- **What the exercise asks**: Copy every entry below exactly, and keep out the pictures.

*** Opening of Data for the task ***

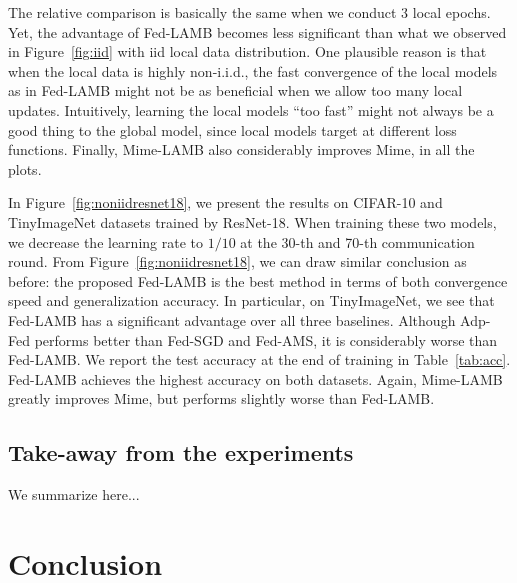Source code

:\documentclass[nohyperref]{article}
\theoremstyle{plain}
\theoremstyle{definition}
\theoremstyle{remark}
\begin{document}
The relative comparison is basically the same when we conduct 3 local epochs. Yet, the advantage of Fed-LAMB becomes less significant than what we observed in Figure~\ref{fig:iid} with iid local data distribution. One plausible reason is that when the local data is highly non-i.i.d., the fast convergence of the local models as in Fed-LAMB might not be as beneficial when we allow too many local updates. Intuitively, learning the local models ``too fast'' might not always be a good thing to the global model, since local models target at different loss functions.
Finally, Mime-LAMB also considerably improves Mime, in all the plots.





In Figure~\ref{fig:noniidresnet18}, we present the results on CIFAR-10 and TinyImageNet datasets trained by ResNet-18. When training these two models, we decrease the learning rate to $1/10$ at the 30-th and 70-th communication round. From Figure~\ref{fig:noniidresnet18}, we can draw similar conclusion as before: the proposed Fed-LAMB is the best method in terms of both convergence speed and generalization accuracy. In particular, on TinyImageNet, we see that Fed-LAMB has a significant advantage over all three baselines. Although Adp-Fed performs better than Fed-SGD and Fed-AMS, it is considerably worse than Fed-LAMB. We report the test accuracy at the end of training in Table~\ref{tab:acc}. Fed-LAMB achieves the highest accuracy on both datasets. Again, Mime-LAMB greatly improves Mime, but performs slightly worse than Fed-LAMB.




{\color{red} 
\subsection{Take-away from the experiments}
We summarize here...
} 


\section{Conclusion}\label{sec:conclusion}
\end{document}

*** Close of Data for the task ***

- **Exercise response**:
Source code

:\documentclass[nohyperref]{article}
\theoremstyle{plain}
\theoremstyle{definition}
\theoremstyle{remark}
\begin{document}
The relative comparison is basically the same when we conduct 3 local epochs. Yet, the advantage of Fed-LAMB becomes less significant than what we observed in Figure~\ref{fig:iid} with iid local data distribution. One plausible reason is that when the local data is highly non-i.i.d., the fast convergence of the local models as in Fed-LAMB might not be as beneficial when we allow too many local updates. Intuitively, learning the local models ``too fast'' might not always be a good thing to the global model, since local models target at different loss functions.
Finally, Mime-LAMB also considerably improves Mime, in all the plots.





In Figure~\ref{fig:noniidresnet18}, we present the results on CIFAR-10 and TinyImageNet datasets trained by ResNet-18. When training these two models, we decrease the learning rate to $1/10$ at the 30-th and 70-th communication round. From Figure~\ref{fig:noniidresnet18}, we can draw similar conclusion as before: the proposed Fed-LAMB is the best method in terms of both convergence speed and generalization accuracy. In particular, on TinyImageNet, we see that Fed-LAMB has a significant advantage over all three baselines. Although Adp-Fed performs better than Fed-SGD and Fed-AMS, it is considerably worse than Fed-LAMB. We report the test accuracy at the end of training in Table~\ref{tab:acc}. Fed-LAMB achieves the highest accuracy on both datasets. Again, Mime-LAMB greatly improves Mime, but performs slightly worse than Fed-LAMB.




{\color{red} 
\subsection{Take-away from the experiments}
We summarize here...
} 


\section{Conclusion}\label{sec:conclusion}
\end{document}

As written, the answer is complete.